◆ Work instruction
Lines below starting with the line with "2. I proceeded" and going on through the line with "3. In my controller" must be output exactly; the rest of the records must be left out.

◆ Source records
"""

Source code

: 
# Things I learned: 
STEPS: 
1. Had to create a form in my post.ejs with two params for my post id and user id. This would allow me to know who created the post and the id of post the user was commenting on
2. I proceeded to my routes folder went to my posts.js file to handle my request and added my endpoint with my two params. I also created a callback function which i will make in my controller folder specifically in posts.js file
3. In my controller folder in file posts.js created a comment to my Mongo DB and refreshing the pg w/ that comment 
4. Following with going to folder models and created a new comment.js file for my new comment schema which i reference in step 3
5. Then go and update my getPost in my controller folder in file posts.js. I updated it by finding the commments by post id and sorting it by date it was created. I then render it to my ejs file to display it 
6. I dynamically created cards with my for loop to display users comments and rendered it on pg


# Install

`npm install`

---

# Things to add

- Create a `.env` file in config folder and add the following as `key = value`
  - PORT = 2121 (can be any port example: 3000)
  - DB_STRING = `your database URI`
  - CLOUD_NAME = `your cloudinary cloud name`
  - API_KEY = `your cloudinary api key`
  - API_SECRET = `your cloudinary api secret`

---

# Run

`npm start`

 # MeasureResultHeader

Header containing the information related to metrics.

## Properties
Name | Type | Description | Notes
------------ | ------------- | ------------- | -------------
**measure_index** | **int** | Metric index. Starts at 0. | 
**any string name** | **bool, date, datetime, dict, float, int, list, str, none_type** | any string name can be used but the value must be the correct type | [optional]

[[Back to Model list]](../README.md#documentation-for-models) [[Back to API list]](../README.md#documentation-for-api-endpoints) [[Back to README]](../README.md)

"""

◆ Result
2. I proceeded to my routes folder went to my posts.js file to handle my request and added my endpoint with my two params. I also created a callback function which i will make in my controller folder specifically in posts.js file
3. In my controller folder in file posts.js created a comment to my Mongo DB and refreshing the pg w/ that comment 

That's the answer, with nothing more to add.